Our next concern was to investigate the kind of performance uplift we could yield with auto-tuning. Namely, we investigated how optimizing log likelihood could increase other metrics like imputation for example. Our results are reported in the table below.

Dataset Run Likelihood Imputation score
Marginal ll ELBO train ELBO test Median Mean
cortex tuned 1218.52 1178.52 1231.16 2.08155 2.87502
default 1256.03 1224.18 1274.02 2.30317 3.25738
pbmc tuned 1323.44 1314.07 1328.04 0.83942 0.924637
default 1327.61 1309.9 1334.01 0.840617 0.925628
brain large tuned 1143.79 1150.27 1150.7 1.03542 1.48743
default 1160.68 1164.83 1165.12 1.04519 1.48591

Table 5: Comparison between the best and default runs of scVI on the Cortex, Pbmc and Brain Large datasets. Held-out marginal log-likelihood and imputation benchmarks are reported.

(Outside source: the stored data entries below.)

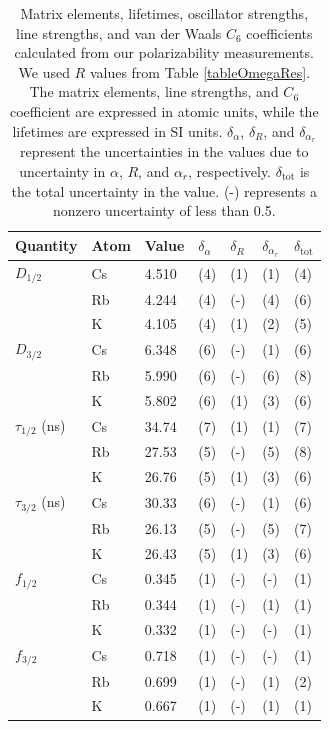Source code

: \documentclass[twocolumn,prl,showpacs,superscriptaddress,longbibliography]{revtex4-1}   %
\begin{document}
\begingroup
\begin{table}
\caption{\label{tableMisc}Matrix elements, lifetimes, oscillator strengths, line strengths, and van der Waals $C_6$ coefficients calculated from our polarizability measurements.
We used $R$ values from Table \ref{tableOmegaRes}. The matrix elements, line strengths, and $C_6$ coefficient are expressed in atomic units, while the lifetimes are expressed in SI units.
$\delta_{\alpha}$, $\delta_{R}$, and $\delta_{\alpha_r}$ represent the uncertainties in the values due to uncertainty in $\alpha$, $R$, and $\alpha_r$, respectively. $\delta_{\mathrm{tot}}$ is the total uncertainty in the value. (-) represents a nonzero uncertainty of less than 0.5.}
\begin{center}
\begin{tabular}{lllllll}
\hline\hline
Quantity & Atom & Value & $\delta_{\alpha}$ & $\delta_{R}$ & $\delta_{\alpha_r}$ & $\delta_{\mathrm{tot}}$ \\
\hline
$D_{1/2}$ 		& Cs & 4.510 & (4) & (1) & (1) & (4) \\
 					& Rb & 4.244 & (4) & (-) & (4) & (6) \\
 					& K  & 4.105 & (4) & (1) & (2) & (5) \\ \hline
$D_{3/2}$ 		& Cs & 6.348 & (6) & (-) & (1) & (6) \\
 					& Rb & 5.990 & (6) & (-) & (6) & (8) \\
 					& K  & 5.802 & (6) & (1) & (3) & (6) \\ \hline
$\tau_{1/2}$ (ns) 	& Cs & 34.74 & (7) & (1) & (1) & (7) \\
 					& Rb & 27.53 & (5) & (-) & (5) & (8) \\
 					& K  & 26.76 & (5) & (1) & (3) & (6) \\ \hline
$\tau_{3/2}$ (ns) 	& Cs & 30.33 & (6) & (-) & (1) & (6) \\
 					& Rb & 26.13 & (5) & (-) & (5) & (7) \\
 					& K  & 26.43 & (5) & (1) & (3) & (6) \\ \hline
$f_{1/2}$ 			& Cs & 0.345 & (1) & (-) & (-) & (1) \\
 					& Rb & 0.344 & (1) & (-) & (1) & (1) \\
 					& K  & 0.332 & (1) & (-) & (-) & (1) \\ \hline
$f_{3/2}$ 			& Cs & 0.718 & (1) & (-) & (-) & (1) \\
 					& Rb & 0.699 & (1) & (-) & (1) & (2) \\
 					& K  & 0.667 & (1) & (-) & (1) & (1) \\ \hline

\end{tabular}
\end{center}
\end{table}
\end{document}

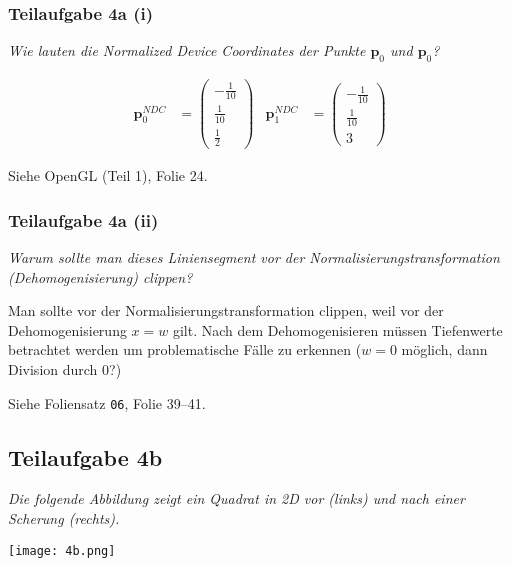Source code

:\documentclass[a4paper]{scrartcl}
\begin{document}
\subsubsection*{Teilaufgabe 4a (i)}
\textit{Wie lauten die Normalized Device Coordinates der Punkte $\mathbf{p}_0$
und $\mathbf{p}_0$?}

\begin{align}
    \mathbf{p}_0^{NDC} &= \begin{pmatrix}-\frac{1}{10}\\\frac{1}{10}\\\frac{1}{2}\end{pmatrix} &
    \mathbf{p}_1^{NDC} &= \begin{pmatrix}-\frac{1}{10}\\\frac{1}{10}\\3\end{pmatrix}
\end{align}

Siehe OpenGL (Teil 1), Folie 24.

\subsubsection*{Teilaufgabe 4a (ii)}
\textit{Warum sollte man dieses Liniensegment vor der Normalisierungstransformation
(Dehomogenisierung) clippen?}

Man sollte vor der Normalisierungstransformation clippen, weil vor der
Dehomogenisierung $x=w$ gilt. Nach dem Dehomogenisieren müssen Tiefenwerte
betrachtet werden um problematische Fälle zu erkennen ($w=0$ möglich, dann
Division durch 0?)

Siehe Foliensatz \texttt{06}, Folie 39--41.

\clearpage
\subsection*{Teilaufgabe 4b}
\textit{Die folgende Abbildung zeigt ein Quadrat in 2D vor (links) und nach einer Scherung
(rechts).}

\texttt{[image: 4b.png]}
\end{document}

Note that the median (resp. mean) imputation score is the median (resp. mean) of the median absolute error per cell. Also, the held-out marginal negative log-likelihood is an importance sampling estimate of the negative marginal log-likelihood $-\log p(x)$ computed on a 25% test set and is the metric we optimize for.

From Table 5, we see that the tuning process improves the held-out marginal negative log-likelihood on all three datasets. This model improvement, in turn, ameliorates the imputation metrics for all three datasets, albeit not significantly for the Pbmc and Brain Large datasets.

Efficiency of the tuning process

Our last concern was to investigate the efficiency of the tuning process. To do so we wanted to check how the held-out negative Evidence Lower BOund (ELBO) histories of the runs were evolving with the number of runs. Below is a plot of these histories.

Synthetic

Figure 2: Held-out negative ELBO history for each of the 100 trainings performed for each dataset. The lines are colored from red to green where red represents the first trial and green the last one.

In Figure 2, we see that most green runs (the last trials) are concentrated in the low negative ELBO regions which indicates that the TPE algorithm provides relevant trial suggestions. This would suggest that allowing a slightly higher budget might yield better results. The user should consider this when setting the number of evaluations to run.

Discussion

As we illustrated, hyper-parameter tuning provides a improvement for the data fit and also for any metrics that are correlated with the held-out marginal log-likelihood. It is possible that some other scores such as clustering might not be improved by this process since scVI is not per se separating any form of clusters in its latent space. A case where improvement on log-likelihood should be correlated with better clustering scores is for example when using scANVI, which has a Gaussian mixture model prior over the latent space.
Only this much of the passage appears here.